Stored dataset items:
* * * *

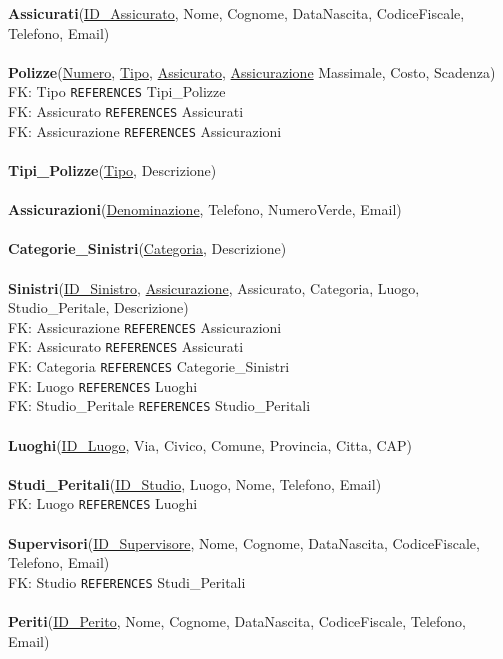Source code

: \documentclass[a4paper,12pt]{report}
\begin{document}
\textbf{Assicurati}(\underline{ID\_Assicurato}, Nome, Cognome, DataNascita, CodiceFiscale, Telefono, Email)
\\
\\
\textbf{Polizze}(\underline{Numero}, \underline{Tipo}, \underline{Assicurato}, \underline{Assicurazione} Massimale, Costo, Scadenza) \\
FK: Tipo \texttt{REFERENCES} Tipi\_Polizze  \\
FK: Assicurato \texttt{REFERENCES} Assicurati \\
FK: Assicurazione \texttt{REFERENCES} Assicurazioni \\
\\
\textbf{Tipi\_Polizze}(\underline{Tipo}, Descrizione)
\\
\\
\textbf{Assicurazioni}(\underline{Denominazione}, Telefono, NumeroVerde, Email) \\
\\
\textbf{Categorie\_Sinistri}(\underline{Categoria}, Descrizione) \\
\\
\textbf{Sinistri}(\underline{ID\_Sinistro}, \underline{Assicurazione}, Assicurato, Categoria, Luogo, Studio\_Peritale, Descrizione) \\
FK: Assicurazione \texttt{REFERENCES} Assicurazioni \\
FK: Assicurato \texttt{REFERENCES} Assicurati \\
FK: Categoria \texttt{REFERENCES} Categorie\_Sinistri  \\
FK: Luogo \texttt{REFERENCES} Luoghi \\
FK: Studio\_Peritale \texttt{REFERENCES} Studio\_Peritali \\
\\
\textbf{Luoghi}(\underline{ID\_Luogo}, Via, Civico, Comune, Provincia, Citta, CAP) \\
\\
\textbf{Studi\_Peritali}(\underline{ID\_Studio}, Luogo, Nome, Telefono, Email) \\
FK: Luogo \texttt{REFERENCES} Luoghi \\
\\
\textbf{Supervisori}(\underline{ID\_Supervisore}, Nome, Cognome, DataNascita, CodiceFiscale, Telefono, Email) \\
FK: Studio \texttt{REFERENCES} Studi\_Peritali \\
\\
\textbf{Periti}(\underline{ID\_Perito}, Nome, Cognome, DataNascita, CodiceFiscale, Telefono, Email) \\
\end{document}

* * * *

Exercise details → Word for word, restate all of the entries above and leave each picture out.

Problem solution →
Source code

: \documentclass[a4paper,12pt]{report}
\begin{document}
\textbf{Assicurati}(\underline{ID\_Assicurato}, Nome, Cognome, DataNascita, CodiceFiscale, Telefono, Email)
\\
\\
\textbf{Polizze}(\underline{Numero}, \underline{Tipo}, \underline{Assicurato}, \underline{Assicurazione} Massimale, Costo, Scadenza) \\
FK: Tipo \texttt{REFERENCES} Tipi\_Polizze  \\
FK: Assicurato \texttt{REFERENCES} Assicurati \\
FK: Assicurazione \texttt{REFERENCES} Assicurazioni \\
\\
\textbf{Tipi\_Polizze}(\underline{Tipo}, Descrizione)
\\
\\
\textbf{Assicurazioni}(\underline{Denominazione}, Telefono, NumeroVerde, Email) \\
\\
\textbf{Categorie\_Sinistri}(\underline{Categoria}, Descrizione) \\
\\
\textbf{Sinistri}(\underline{ID\_Sinistro}, \underline{Assicurazione}, Assicurato, Categoria, Luogo, Studio\_Peritale, Descrizione) \\
FK: Assicurazione \texttt{REFERENCES} Assicurazioni \\
FK: Assicurato \texttt{REFERENCES} Assicurati \\
FK: Categoria \texttt{REFERENCES} Categorie\_Sinistri  \\
FK: Luogo \texttt{REFERENCES} Luoghi \\
FK: Studio\_Peritale \texttt{REFERENCES} Studio\_Peritali \\
\\
\textbf{Luoghi}(\underline{ID\_Luogo}, Via, Civico, Comune, Provincia, Citta, CAP) \\
\\
\textbf{Studi\_Peritali}(\underline{ID\_Studio}, Luogo, Nome, Telefono, Email) \\
FK: Luogo \texttt{REFERENCES} Luoghi \\
\\
\textbf{Supervisori}(\underline{ID\_Supervisore}, Nome, Cognome, DataNascita, CodiceFiscale, Telefono, Email) \\
FK: Studio \texttt{REFERENCES} Studi\_Peritali \\
\\
\textbf{Periti}(\underline{ID\_Perito}, Nome, Cognome, DataNascita, CodiceFiscale, Telefono, Email) \\
\end{document}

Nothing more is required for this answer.